Set down a word-for-word copy of the data below, limited to the lines from the first through the line with "- [CallsFilter](docs/CallsFilter.md)".

The records >>

# # #

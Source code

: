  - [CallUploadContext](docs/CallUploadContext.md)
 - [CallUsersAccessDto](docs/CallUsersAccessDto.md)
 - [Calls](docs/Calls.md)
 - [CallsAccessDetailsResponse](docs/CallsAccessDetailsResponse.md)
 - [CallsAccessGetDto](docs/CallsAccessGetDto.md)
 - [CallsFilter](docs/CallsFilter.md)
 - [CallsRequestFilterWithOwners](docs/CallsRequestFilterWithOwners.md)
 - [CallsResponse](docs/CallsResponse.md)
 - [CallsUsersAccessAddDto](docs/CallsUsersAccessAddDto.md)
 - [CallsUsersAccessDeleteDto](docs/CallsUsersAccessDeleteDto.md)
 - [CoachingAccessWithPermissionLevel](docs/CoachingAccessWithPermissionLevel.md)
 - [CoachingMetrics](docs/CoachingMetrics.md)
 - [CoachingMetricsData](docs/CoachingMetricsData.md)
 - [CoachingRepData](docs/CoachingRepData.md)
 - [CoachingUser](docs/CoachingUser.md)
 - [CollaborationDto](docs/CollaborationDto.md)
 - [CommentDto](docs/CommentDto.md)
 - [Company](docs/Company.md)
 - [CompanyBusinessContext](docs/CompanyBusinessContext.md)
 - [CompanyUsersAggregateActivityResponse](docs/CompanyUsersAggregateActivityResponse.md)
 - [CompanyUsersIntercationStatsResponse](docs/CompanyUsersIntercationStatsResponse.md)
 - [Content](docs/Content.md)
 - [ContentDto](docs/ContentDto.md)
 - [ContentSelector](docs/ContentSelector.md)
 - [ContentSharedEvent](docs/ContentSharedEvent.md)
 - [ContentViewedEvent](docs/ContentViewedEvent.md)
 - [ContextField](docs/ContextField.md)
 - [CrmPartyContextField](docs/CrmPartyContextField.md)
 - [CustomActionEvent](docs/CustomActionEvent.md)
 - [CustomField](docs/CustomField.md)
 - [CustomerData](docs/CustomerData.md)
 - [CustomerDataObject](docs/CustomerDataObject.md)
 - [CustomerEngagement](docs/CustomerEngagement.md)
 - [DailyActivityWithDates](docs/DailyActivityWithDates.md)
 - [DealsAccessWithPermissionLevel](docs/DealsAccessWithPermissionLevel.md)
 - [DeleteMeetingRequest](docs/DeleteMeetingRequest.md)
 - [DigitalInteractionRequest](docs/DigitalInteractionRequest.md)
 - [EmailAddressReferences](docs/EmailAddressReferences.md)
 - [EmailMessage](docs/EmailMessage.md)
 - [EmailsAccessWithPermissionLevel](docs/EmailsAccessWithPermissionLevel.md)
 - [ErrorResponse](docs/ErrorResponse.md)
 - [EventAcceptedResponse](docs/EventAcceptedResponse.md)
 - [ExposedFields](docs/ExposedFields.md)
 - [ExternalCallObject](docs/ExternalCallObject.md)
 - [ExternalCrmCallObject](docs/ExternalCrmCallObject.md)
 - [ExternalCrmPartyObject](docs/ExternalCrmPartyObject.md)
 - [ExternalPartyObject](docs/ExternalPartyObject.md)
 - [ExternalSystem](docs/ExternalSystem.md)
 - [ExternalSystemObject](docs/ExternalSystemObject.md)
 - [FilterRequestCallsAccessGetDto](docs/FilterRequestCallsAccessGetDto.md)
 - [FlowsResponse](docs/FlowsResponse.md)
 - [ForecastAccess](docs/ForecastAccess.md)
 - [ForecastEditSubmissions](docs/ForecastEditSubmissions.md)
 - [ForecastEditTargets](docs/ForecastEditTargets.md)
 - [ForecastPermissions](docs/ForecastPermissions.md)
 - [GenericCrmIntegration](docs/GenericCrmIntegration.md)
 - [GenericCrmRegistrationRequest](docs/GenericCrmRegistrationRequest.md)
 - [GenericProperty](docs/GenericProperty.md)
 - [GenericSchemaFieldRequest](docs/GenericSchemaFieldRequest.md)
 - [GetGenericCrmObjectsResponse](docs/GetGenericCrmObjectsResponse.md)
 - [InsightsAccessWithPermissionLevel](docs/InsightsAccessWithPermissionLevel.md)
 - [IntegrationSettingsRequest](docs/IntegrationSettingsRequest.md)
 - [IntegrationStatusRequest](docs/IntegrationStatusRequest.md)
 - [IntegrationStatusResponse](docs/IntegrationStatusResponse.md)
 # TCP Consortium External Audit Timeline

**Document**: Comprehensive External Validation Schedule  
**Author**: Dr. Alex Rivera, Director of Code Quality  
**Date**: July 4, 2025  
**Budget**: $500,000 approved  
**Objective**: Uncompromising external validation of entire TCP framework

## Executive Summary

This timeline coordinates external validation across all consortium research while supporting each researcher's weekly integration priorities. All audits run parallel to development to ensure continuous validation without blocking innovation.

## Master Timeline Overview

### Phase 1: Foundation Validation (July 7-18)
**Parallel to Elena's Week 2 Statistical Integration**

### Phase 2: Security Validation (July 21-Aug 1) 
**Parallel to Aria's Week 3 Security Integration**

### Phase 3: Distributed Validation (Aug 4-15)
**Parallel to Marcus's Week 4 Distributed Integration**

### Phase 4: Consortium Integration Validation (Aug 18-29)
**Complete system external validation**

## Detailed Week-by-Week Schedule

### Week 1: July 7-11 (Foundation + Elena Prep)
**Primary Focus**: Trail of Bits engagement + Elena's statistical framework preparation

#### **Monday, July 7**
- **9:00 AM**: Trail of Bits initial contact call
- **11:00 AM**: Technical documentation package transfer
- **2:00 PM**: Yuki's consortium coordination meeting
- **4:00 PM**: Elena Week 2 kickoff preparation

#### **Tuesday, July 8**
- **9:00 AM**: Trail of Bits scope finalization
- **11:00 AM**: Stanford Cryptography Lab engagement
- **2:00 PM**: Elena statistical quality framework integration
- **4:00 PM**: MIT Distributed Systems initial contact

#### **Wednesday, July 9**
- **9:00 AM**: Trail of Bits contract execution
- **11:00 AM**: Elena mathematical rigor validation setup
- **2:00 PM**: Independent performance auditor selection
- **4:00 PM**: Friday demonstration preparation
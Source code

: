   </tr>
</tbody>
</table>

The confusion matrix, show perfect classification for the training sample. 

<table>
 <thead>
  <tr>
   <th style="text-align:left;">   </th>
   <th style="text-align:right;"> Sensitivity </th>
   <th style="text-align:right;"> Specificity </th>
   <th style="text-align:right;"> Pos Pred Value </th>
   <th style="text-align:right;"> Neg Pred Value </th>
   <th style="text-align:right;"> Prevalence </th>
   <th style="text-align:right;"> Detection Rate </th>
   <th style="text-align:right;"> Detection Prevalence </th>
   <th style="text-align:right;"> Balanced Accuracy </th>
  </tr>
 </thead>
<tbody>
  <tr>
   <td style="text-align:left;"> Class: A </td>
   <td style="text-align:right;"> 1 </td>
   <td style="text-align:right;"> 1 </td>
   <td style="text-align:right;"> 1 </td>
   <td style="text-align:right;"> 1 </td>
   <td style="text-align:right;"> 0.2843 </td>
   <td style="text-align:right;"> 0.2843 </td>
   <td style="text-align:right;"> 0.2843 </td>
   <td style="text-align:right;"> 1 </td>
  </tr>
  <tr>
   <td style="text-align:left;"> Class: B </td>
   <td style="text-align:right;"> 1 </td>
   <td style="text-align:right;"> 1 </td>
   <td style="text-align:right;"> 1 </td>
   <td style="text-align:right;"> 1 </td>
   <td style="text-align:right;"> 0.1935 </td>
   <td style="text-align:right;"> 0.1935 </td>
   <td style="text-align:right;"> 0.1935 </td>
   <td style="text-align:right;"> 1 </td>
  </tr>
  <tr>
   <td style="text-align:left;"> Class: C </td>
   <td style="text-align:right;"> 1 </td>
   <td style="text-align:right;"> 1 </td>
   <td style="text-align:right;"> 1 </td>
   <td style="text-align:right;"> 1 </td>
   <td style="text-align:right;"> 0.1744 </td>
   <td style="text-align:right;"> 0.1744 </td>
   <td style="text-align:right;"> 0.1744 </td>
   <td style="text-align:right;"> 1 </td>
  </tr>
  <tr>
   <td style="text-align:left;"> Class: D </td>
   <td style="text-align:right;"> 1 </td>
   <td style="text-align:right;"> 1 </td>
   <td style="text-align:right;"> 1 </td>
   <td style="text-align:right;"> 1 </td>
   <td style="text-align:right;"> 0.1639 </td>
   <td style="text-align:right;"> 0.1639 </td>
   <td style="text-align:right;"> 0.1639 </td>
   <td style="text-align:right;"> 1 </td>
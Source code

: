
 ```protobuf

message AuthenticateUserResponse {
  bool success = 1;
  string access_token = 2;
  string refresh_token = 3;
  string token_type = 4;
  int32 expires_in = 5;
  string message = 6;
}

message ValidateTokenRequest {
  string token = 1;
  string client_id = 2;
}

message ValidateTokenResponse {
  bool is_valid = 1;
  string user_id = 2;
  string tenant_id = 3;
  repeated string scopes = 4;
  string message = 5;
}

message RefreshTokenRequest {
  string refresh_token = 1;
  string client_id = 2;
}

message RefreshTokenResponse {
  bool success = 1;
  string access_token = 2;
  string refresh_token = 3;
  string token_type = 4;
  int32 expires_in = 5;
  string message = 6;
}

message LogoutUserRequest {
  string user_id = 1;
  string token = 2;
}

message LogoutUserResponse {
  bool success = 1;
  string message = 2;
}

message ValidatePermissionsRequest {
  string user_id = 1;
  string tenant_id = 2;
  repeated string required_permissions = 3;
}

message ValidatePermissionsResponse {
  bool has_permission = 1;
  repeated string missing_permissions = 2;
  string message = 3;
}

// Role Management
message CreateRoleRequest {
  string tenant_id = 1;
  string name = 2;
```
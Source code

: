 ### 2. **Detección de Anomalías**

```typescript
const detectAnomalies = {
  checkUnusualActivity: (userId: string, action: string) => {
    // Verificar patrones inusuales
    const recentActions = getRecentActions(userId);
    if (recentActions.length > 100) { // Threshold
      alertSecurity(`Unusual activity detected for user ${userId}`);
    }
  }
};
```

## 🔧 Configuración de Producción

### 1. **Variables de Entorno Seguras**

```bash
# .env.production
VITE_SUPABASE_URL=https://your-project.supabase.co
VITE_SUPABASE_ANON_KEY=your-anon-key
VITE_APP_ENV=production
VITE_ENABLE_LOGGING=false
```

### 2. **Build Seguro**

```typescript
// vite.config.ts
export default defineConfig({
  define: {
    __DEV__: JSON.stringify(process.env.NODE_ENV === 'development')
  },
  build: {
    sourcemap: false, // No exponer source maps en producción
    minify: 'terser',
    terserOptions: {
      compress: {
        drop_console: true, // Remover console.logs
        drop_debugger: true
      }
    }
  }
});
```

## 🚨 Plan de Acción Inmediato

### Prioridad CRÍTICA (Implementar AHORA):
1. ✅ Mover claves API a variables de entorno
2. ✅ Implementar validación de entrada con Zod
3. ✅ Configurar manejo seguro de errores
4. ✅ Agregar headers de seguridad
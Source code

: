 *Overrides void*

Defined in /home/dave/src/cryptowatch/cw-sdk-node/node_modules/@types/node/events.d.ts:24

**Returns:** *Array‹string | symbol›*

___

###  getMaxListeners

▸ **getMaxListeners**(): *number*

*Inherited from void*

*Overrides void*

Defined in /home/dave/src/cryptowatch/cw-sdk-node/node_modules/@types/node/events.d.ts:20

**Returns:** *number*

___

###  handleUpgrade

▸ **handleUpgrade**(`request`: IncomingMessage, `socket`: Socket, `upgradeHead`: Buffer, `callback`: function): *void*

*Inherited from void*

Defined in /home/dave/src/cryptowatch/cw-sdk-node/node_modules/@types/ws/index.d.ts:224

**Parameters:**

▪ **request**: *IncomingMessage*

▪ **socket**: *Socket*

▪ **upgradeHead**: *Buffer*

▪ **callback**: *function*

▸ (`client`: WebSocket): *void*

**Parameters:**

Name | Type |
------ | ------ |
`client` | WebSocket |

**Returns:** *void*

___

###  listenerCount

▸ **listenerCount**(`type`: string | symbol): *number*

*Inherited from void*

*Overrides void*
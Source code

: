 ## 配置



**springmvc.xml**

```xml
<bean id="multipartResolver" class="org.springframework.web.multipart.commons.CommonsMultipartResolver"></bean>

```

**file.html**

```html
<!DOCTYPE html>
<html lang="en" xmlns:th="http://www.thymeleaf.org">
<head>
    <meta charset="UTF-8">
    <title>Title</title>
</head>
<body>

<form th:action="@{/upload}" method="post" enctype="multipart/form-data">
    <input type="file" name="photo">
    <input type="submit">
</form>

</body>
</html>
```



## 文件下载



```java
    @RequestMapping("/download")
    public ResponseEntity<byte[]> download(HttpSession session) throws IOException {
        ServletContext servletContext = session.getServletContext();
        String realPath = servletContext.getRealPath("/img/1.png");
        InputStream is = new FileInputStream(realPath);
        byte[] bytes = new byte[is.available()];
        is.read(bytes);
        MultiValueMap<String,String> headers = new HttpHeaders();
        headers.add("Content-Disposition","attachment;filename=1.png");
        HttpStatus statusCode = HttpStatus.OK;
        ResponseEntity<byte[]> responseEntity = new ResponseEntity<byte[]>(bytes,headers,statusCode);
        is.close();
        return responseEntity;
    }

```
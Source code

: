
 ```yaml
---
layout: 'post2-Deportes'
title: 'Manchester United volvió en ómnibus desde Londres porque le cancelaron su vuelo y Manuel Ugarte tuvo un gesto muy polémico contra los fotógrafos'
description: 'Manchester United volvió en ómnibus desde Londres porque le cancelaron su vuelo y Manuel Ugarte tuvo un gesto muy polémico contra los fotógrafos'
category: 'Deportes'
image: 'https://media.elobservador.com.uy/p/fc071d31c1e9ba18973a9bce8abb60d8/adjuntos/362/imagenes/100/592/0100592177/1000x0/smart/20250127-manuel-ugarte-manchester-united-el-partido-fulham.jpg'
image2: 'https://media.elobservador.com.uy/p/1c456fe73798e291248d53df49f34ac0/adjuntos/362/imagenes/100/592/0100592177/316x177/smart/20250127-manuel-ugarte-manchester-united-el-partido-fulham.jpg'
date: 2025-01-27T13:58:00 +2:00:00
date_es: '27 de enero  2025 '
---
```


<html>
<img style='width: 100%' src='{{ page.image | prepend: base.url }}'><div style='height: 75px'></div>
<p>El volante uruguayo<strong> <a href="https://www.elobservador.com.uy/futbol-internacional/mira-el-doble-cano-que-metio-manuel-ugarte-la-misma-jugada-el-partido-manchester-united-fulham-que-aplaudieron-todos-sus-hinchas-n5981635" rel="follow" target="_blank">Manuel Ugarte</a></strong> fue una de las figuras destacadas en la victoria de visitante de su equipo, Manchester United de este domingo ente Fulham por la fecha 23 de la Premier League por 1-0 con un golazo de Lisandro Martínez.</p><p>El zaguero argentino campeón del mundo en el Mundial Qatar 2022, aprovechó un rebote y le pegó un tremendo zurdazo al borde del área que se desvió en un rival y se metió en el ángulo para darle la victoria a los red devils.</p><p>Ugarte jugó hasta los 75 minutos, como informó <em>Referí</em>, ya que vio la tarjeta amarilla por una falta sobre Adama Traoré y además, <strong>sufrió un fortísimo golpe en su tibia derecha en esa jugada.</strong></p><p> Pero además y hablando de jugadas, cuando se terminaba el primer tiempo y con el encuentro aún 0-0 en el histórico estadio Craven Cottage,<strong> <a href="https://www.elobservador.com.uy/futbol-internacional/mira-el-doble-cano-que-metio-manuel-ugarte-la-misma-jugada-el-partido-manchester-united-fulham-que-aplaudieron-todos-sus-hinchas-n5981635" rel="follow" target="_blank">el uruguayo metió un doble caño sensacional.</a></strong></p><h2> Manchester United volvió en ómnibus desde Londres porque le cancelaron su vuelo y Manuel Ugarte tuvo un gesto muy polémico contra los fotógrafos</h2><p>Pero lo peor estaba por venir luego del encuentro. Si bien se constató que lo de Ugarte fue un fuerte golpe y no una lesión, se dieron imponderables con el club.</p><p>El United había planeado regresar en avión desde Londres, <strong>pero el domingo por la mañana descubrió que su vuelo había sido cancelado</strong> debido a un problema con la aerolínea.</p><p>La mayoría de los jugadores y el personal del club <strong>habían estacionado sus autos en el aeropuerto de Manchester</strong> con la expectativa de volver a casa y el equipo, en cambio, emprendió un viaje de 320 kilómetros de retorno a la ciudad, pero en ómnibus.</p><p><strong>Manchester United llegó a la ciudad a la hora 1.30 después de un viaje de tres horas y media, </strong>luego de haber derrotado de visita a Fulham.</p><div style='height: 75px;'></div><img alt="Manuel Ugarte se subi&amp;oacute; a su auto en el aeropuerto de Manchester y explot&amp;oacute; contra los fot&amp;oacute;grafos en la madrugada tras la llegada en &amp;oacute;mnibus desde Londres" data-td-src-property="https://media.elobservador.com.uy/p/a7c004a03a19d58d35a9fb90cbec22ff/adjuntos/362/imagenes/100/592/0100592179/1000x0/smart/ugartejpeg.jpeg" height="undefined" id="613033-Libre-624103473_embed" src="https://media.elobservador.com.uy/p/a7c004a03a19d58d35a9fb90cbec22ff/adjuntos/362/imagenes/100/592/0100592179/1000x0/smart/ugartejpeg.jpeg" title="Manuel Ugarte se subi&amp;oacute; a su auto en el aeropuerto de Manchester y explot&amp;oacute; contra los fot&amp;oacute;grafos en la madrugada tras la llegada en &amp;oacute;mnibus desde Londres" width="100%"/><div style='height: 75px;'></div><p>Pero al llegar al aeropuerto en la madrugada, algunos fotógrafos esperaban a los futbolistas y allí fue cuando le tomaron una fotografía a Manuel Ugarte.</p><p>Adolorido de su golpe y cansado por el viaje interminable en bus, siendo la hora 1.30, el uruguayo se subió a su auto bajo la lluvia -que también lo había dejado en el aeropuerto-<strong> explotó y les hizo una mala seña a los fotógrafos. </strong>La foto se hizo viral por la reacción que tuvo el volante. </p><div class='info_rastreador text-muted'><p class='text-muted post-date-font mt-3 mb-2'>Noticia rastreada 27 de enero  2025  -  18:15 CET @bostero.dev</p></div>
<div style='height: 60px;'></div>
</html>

# # #

Task response >>
Source code

:  - [CallUploadContext](docs/CallUploadContext.md)
 - [CallUsersAccessDto](docs/CallUsersAccessDto.md)
 - [Calls](docs/Calls.md)
 - [CallsAccessDetailsResponse](docs/CallsAccessDetailsResponse.md)
 - [CallsAccessGetDto](docs/CallsAccessGetDto.md)
 - [CallsFilter](docs/CallsFilter.md)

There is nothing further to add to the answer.